- Opening Delimiter -

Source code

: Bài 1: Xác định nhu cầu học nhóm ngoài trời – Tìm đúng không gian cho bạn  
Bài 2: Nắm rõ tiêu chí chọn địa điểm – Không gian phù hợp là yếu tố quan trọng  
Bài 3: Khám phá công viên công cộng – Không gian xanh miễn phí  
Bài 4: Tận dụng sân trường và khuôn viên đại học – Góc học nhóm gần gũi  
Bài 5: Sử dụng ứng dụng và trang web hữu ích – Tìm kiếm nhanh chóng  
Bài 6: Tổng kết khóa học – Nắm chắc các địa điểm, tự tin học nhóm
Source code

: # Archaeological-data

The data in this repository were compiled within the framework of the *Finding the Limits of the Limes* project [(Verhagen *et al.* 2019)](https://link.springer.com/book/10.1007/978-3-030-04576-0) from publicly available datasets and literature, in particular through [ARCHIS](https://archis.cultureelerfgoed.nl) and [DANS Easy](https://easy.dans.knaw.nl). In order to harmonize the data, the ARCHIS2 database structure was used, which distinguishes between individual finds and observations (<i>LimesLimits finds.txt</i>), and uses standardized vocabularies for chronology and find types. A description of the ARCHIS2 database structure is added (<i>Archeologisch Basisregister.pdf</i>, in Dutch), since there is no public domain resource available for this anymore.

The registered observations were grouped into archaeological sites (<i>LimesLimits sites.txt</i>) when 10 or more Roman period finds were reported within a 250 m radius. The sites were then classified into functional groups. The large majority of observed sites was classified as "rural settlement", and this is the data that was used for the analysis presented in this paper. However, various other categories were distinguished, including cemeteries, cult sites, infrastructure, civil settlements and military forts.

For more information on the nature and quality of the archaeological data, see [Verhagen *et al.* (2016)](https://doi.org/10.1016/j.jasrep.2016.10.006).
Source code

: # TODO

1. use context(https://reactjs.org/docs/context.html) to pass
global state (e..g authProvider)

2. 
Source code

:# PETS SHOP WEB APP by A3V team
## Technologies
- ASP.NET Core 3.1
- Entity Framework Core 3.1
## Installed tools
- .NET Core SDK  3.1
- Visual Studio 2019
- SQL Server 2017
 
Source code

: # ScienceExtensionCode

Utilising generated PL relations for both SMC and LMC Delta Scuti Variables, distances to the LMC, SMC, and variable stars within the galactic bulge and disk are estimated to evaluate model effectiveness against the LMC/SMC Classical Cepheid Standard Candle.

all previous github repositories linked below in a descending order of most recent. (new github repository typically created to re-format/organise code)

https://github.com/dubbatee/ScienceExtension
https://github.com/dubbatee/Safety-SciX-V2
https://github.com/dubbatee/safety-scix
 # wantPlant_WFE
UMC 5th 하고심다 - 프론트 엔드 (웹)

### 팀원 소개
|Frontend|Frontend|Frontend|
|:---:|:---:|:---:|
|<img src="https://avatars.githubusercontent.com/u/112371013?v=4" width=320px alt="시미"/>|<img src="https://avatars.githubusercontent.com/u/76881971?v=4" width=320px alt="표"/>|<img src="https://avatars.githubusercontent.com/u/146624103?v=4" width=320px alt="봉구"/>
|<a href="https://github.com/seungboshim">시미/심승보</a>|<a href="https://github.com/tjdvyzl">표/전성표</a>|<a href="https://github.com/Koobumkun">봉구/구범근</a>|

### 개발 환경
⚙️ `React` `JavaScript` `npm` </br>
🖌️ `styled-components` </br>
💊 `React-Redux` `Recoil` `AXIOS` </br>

- Closing Delimiter -
- Opening Delimiter -

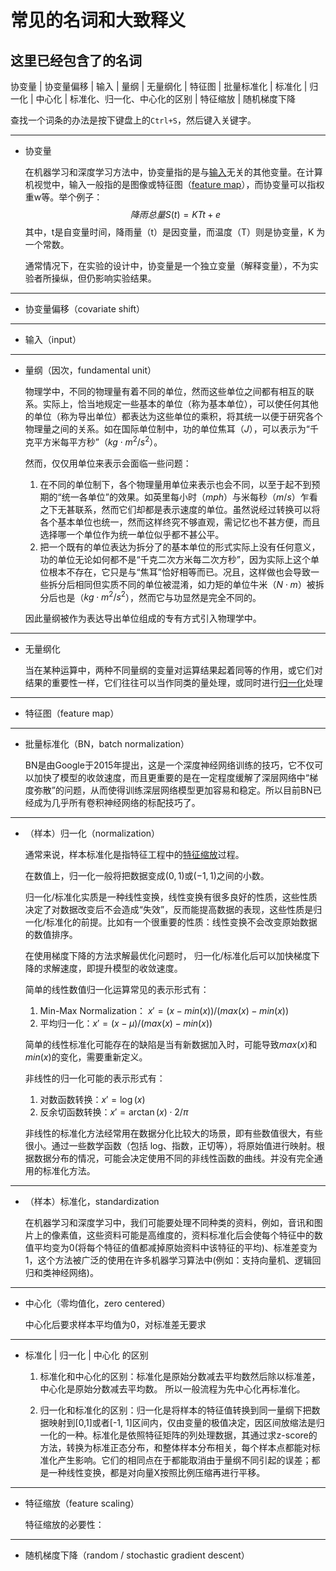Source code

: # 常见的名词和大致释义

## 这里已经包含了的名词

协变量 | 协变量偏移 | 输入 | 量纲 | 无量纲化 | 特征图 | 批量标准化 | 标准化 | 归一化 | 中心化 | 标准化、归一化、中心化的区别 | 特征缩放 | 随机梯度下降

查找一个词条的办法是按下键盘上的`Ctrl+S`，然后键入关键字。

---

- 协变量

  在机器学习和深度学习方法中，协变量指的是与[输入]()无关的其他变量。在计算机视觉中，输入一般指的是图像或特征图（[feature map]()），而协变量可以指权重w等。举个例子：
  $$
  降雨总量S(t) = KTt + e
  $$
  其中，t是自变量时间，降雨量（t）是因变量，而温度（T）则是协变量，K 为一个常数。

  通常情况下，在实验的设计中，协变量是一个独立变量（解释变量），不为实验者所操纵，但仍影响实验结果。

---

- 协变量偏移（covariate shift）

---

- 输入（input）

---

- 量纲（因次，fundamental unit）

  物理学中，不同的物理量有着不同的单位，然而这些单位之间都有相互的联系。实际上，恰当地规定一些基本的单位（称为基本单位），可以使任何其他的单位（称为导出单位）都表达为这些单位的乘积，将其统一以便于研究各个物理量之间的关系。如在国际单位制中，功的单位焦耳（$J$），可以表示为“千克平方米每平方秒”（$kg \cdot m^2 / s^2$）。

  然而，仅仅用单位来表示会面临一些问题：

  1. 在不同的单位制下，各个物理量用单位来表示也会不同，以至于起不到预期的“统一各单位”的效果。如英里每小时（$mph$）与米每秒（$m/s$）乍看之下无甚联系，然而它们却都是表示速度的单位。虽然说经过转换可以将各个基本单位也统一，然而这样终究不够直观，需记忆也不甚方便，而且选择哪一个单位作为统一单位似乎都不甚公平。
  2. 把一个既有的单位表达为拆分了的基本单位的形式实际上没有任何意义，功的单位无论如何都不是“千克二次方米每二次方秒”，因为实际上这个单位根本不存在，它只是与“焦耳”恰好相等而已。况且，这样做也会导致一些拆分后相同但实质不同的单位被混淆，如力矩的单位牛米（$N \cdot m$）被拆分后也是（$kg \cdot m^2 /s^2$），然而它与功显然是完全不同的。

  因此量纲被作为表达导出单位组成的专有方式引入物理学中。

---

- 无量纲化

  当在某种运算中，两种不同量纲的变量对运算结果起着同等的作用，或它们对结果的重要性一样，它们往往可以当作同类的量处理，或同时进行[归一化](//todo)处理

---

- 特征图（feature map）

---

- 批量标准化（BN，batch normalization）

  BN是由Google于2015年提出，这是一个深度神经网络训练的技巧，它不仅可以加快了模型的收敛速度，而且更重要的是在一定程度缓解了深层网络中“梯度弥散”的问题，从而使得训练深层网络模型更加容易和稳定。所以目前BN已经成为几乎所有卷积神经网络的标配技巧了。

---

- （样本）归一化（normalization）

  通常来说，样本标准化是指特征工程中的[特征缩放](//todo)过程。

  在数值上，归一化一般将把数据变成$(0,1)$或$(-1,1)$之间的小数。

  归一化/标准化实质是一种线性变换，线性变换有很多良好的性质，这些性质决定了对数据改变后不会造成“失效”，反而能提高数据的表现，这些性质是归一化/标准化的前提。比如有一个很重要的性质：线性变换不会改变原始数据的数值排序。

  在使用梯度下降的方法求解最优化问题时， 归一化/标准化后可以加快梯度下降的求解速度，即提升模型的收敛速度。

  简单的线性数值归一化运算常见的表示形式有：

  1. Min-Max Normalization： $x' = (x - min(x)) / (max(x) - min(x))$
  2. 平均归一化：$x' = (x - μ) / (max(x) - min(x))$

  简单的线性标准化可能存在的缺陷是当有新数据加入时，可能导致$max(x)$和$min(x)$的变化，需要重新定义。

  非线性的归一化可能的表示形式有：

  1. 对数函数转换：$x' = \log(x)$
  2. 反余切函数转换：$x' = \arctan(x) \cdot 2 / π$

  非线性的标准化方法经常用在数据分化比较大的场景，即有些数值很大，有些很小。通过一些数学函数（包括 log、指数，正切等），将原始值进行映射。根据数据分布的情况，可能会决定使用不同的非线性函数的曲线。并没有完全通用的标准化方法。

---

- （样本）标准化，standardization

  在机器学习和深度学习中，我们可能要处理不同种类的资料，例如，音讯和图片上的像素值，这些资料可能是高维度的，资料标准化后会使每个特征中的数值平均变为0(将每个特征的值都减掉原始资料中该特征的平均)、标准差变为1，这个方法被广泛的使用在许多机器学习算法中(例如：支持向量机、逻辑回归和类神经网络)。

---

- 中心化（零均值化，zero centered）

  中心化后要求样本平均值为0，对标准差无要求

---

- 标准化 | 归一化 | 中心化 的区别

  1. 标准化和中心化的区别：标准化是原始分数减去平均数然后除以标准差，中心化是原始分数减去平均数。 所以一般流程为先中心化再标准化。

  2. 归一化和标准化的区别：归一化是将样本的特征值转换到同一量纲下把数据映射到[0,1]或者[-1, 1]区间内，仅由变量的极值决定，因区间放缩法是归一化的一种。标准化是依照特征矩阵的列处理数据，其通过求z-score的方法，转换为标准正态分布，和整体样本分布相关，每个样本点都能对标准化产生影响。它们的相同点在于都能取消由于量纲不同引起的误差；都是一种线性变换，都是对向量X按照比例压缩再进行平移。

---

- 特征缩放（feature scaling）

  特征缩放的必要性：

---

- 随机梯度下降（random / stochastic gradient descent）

- Closing Delimiter -

> _Required work_
Using the records, find the number of lines in which the string "dụng" occurs. Reply with that number alone.

> _Answer to this exercise_
2